> **Task prompt**
Among the records that follow, how many lines include the string "Pollock"? Only the number is wanted.

> **Information given**
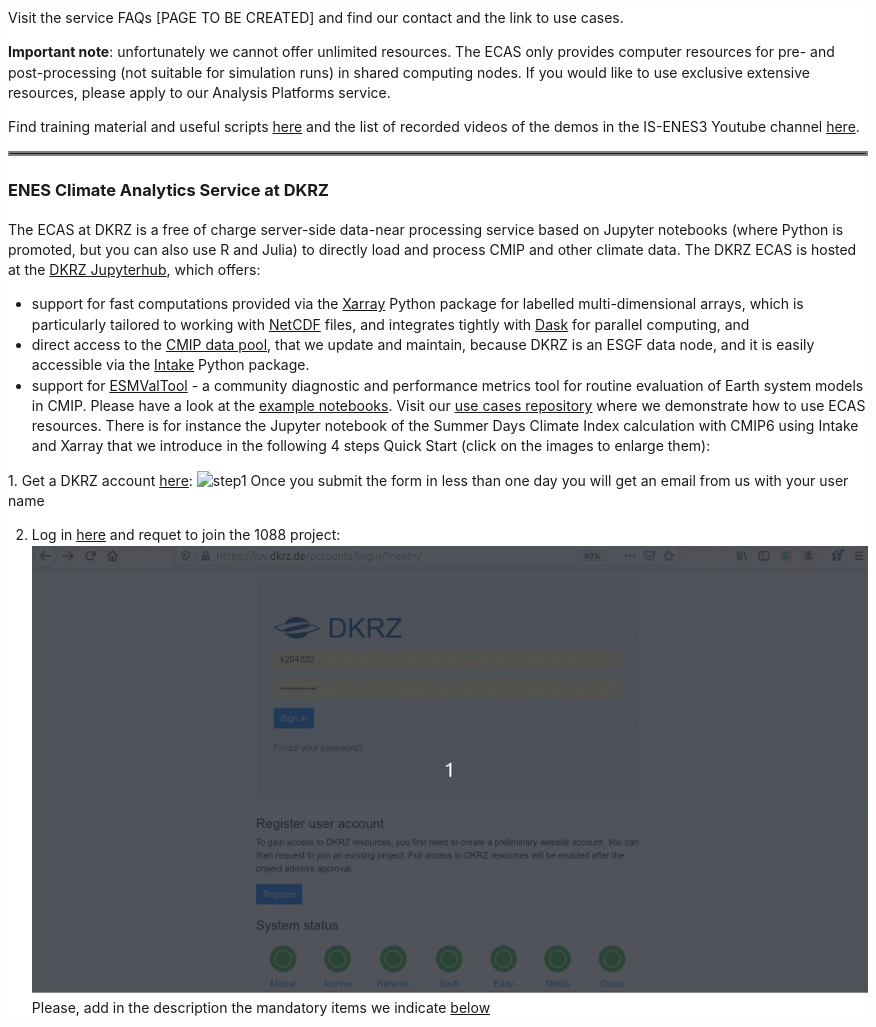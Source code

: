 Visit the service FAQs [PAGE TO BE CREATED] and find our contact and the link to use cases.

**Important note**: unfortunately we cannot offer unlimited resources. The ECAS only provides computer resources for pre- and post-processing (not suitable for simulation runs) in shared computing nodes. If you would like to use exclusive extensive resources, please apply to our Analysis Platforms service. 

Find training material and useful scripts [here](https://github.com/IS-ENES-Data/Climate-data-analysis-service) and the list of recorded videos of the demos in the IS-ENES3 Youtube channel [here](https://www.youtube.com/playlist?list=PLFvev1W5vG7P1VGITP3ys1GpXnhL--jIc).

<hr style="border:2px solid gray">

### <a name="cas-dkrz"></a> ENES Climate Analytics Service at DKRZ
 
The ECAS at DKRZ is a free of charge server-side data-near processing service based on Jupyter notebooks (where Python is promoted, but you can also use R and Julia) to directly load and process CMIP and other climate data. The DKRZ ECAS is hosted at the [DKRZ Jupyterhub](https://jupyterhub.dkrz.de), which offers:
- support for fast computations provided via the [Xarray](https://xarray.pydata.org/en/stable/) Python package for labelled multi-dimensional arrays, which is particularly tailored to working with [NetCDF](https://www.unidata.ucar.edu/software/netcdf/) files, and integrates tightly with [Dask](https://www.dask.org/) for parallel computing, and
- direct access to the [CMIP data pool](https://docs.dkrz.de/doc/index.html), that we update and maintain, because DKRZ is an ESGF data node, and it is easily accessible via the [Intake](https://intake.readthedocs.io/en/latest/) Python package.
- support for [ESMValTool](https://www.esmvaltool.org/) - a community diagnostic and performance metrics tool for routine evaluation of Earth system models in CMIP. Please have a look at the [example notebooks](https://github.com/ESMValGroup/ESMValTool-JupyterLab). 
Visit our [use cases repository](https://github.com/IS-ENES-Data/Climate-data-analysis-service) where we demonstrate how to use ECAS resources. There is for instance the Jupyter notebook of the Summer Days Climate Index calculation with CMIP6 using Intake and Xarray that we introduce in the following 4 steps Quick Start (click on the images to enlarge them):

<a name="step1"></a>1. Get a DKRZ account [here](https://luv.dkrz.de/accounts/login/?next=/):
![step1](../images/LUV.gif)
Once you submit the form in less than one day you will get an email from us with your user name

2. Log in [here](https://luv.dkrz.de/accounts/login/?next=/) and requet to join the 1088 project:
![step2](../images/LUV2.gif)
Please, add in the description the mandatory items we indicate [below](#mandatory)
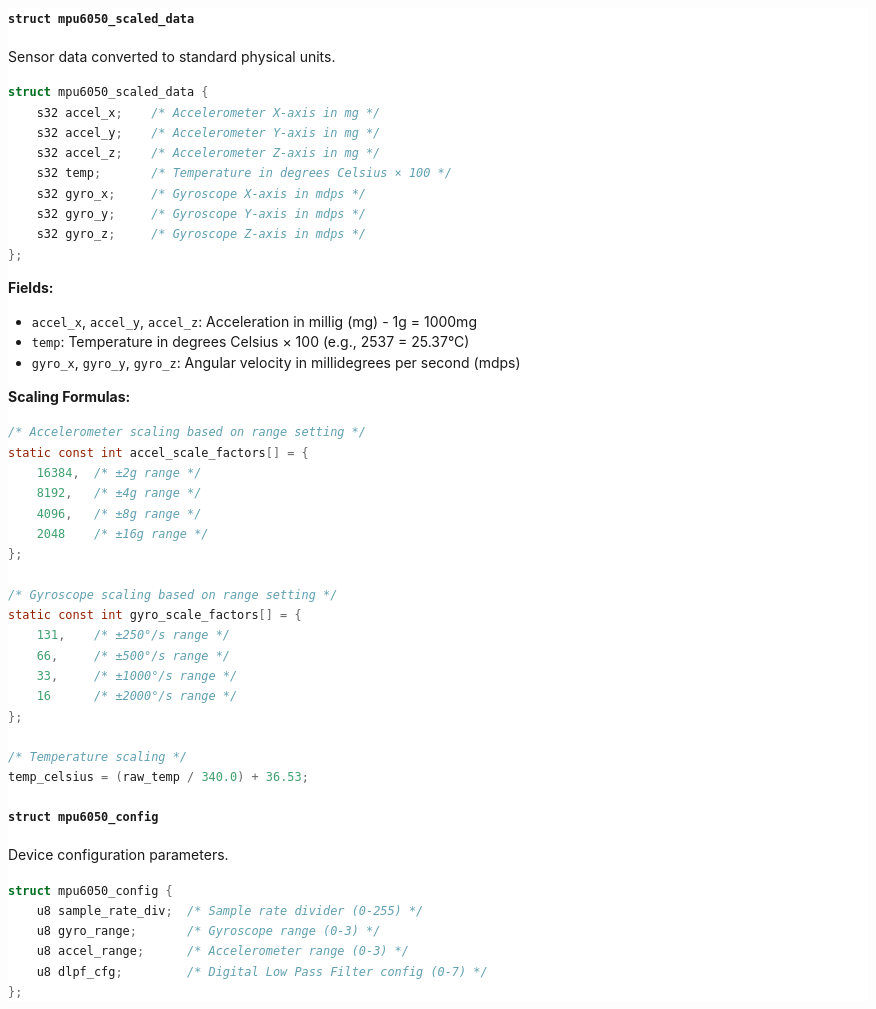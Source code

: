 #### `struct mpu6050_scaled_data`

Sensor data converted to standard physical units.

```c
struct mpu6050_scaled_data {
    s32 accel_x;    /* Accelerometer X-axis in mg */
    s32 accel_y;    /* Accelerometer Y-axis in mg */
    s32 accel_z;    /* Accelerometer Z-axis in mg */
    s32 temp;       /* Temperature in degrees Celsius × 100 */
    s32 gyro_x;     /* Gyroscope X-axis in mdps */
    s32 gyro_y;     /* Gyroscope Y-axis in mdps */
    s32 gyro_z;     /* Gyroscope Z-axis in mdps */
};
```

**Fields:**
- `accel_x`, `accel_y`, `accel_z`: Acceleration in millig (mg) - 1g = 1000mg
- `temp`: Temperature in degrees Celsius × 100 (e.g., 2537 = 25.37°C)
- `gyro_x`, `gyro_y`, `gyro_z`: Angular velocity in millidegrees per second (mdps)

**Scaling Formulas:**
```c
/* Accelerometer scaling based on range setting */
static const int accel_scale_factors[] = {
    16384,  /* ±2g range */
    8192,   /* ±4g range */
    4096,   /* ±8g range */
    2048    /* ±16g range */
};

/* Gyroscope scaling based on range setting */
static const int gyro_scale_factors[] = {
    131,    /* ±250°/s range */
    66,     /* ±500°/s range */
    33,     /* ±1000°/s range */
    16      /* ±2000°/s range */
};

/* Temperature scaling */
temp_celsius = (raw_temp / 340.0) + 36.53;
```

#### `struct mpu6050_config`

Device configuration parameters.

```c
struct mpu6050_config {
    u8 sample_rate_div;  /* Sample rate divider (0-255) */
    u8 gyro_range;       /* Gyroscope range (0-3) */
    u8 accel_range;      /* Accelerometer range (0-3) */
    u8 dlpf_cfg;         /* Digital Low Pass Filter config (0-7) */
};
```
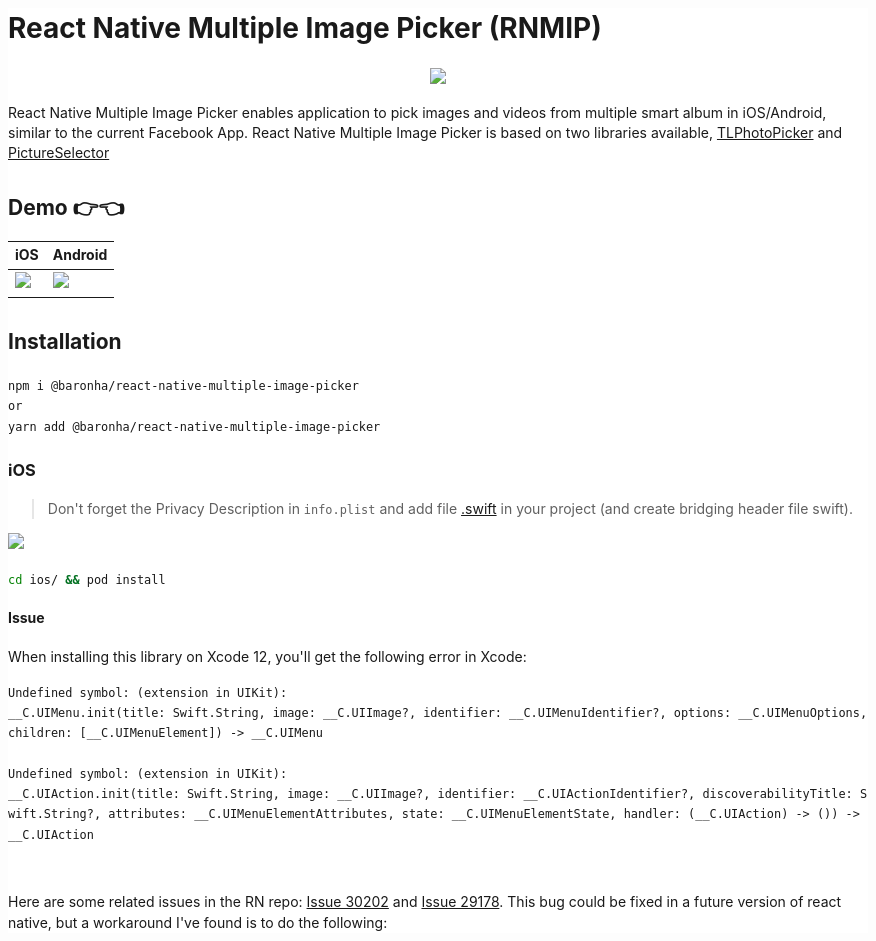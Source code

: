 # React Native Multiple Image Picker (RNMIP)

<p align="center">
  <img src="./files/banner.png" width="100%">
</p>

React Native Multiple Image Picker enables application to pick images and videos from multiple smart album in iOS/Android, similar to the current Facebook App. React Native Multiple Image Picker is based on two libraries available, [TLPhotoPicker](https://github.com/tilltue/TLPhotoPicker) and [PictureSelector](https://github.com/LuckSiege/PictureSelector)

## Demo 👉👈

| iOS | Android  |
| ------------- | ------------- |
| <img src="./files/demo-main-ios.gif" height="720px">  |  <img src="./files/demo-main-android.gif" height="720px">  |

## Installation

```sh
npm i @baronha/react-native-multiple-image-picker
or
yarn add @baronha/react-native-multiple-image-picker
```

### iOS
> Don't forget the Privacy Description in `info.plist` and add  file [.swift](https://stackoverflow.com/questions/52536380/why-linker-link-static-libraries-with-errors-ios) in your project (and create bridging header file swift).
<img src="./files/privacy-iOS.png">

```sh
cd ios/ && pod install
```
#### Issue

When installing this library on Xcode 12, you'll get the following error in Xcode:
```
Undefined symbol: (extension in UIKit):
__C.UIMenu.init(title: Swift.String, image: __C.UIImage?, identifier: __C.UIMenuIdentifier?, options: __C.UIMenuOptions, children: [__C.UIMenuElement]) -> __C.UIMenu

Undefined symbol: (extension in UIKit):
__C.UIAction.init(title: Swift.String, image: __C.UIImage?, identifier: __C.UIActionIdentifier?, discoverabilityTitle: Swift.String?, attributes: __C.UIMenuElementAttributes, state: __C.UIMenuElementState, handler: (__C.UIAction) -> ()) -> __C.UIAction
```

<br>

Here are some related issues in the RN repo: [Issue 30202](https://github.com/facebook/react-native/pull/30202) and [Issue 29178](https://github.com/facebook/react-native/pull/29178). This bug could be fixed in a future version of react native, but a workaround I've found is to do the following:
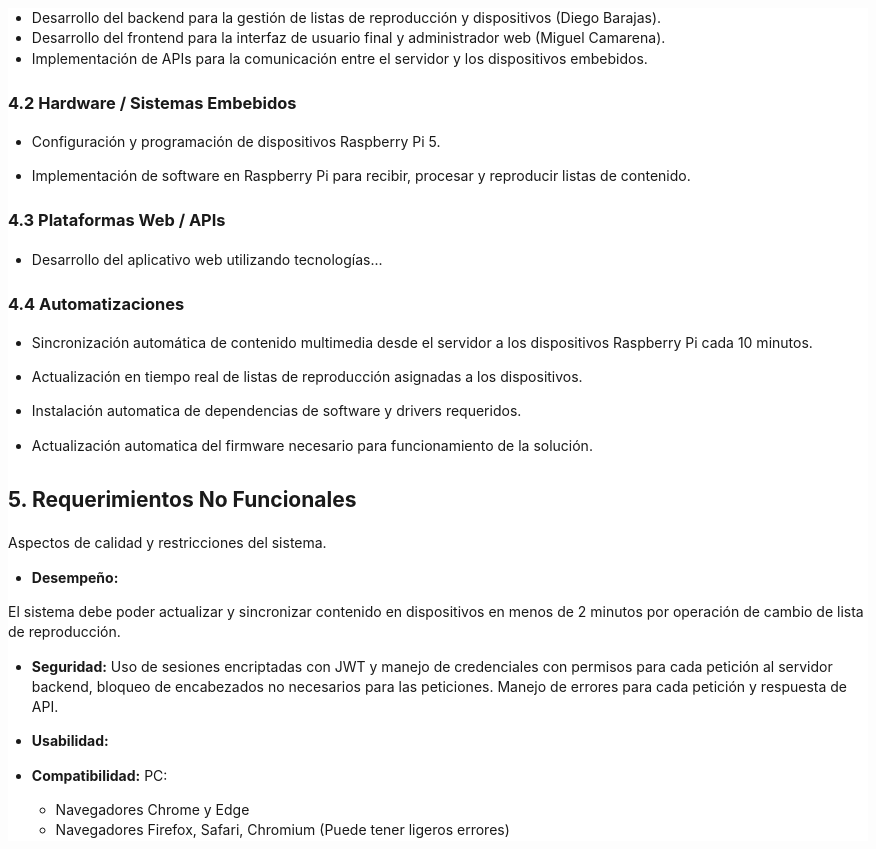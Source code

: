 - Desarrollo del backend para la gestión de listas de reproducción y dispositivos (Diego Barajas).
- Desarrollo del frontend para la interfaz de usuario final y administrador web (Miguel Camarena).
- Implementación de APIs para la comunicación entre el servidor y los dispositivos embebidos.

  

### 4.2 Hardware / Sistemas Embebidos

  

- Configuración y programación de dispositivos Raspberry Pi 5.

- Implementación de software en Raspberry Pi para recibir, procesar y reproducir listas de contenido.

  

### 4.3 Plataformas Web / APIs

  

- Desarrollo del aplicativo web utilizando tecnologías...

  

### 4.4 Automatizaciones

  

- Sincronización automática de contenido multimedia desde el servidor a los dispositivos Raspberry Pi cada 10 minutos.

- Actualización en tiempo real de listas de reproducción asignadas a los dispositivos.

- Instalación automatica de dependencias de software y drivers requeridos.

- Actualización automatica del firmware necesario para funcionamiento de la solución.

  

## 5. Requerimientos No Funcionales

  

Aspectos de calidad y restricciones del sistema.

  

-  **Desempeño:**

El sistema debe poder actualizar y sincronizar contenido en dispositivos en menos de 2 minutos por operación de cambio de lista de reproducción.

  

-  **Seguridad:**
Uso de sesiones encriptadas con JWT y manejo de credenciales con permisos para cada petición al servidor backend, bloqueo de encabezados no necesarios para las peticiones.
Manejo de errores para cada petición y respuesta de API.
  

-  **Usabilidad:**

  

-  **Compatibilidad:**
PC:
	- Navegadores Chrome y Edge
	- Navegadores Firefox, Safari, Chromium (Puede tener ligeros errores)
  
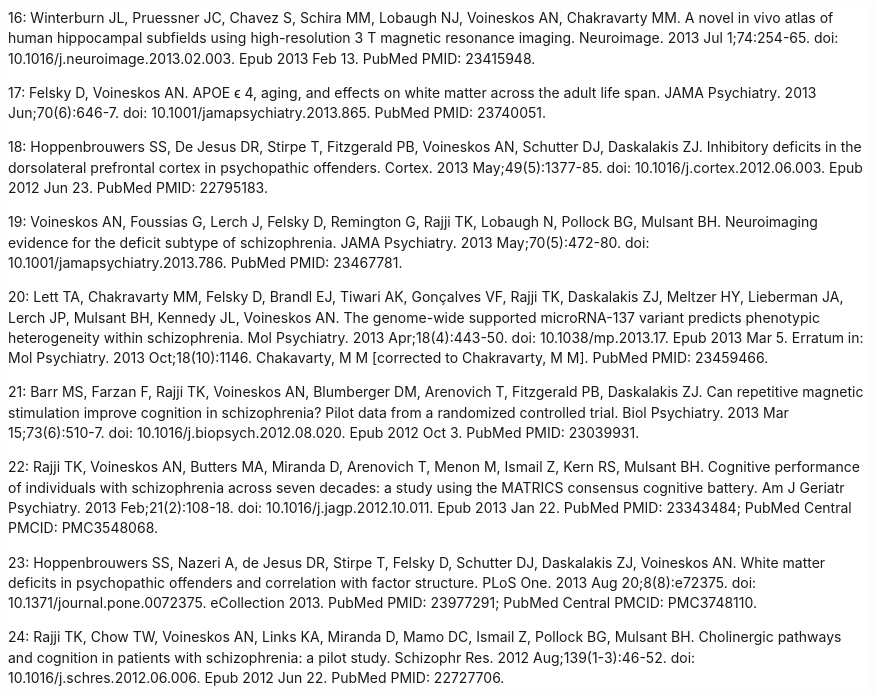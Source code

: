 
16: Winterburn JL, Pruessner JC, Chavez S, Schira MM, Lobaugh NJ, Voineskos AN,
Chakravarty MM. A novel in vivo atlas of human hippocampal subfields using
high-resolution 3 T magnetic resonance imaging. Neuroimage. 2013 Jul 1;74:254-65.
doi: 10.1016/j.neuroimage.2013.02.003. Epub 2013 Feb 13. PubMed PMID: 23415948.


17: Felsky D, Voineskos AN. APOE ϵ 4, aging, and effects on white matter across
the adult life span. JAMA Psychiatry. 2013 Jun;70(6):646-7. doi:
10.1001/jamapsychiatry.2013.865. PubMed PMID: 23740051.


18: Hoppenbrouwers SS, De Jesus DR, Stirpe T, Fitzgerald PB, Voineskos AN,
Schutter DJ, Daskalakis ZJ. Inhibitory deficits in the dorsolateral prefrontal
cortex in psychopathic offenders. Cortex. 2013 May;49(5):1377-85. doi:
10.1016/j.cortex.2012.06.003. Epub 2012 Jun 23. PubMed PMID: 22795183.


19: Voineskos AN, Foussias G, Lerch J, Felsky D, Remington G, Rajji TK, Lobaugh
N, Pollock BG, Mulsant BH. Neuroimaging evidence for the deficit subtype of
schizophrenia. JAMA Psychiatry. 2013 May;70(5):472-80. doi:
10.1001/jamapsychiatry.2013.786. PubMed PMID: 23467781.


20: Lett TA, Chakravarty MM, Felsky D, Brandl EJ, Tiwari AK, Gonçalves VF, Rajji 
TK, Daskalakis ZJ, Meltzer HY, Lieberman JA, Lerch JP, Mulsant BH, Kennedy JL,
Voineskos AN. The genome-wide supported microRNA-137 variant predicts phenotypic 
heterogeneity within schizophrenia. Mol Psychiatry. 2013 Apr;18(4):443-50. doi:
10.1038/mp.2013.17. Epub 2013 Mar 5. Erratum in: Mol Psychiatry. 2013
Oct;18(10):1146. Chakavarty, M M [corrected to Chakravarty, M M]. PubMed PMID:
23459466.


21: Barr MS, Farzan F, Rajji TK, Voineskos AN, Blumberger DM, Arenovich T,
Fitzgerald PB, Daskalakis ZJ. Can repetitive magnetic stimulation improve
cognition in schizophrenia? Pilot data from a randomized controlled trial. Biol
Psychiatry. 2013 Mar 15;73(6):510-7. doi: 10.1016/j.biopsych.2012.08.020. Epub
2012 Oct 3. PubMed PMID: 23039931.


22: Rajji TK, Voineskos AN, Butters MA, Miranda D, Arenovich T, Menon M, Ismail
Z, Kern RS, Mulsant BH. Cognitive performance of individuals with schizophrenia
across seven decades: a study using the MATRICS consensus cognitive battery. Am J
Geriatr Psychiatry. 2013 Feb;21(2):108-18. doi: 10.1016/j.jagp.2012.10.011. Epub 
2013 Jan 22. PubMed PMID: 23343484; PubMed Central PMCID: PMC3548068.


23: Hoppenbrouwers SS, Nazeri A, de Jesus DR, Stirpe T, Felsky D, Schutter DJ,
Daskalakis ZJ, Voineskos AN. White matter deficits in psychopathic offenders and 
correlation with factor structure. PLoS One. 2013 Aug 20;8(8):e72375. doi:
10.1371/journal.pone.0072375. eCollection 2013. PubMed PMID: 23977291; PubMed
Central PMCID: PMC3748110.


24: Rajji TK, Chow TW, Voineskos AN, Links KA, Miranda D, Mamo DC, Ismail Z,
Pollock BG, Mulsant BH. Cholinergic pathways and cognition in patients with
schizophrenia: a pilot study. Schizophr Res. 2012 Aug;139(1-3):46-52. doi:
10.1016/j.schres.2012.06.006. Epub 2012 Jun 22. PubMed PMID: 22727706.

> **Result of this task**
2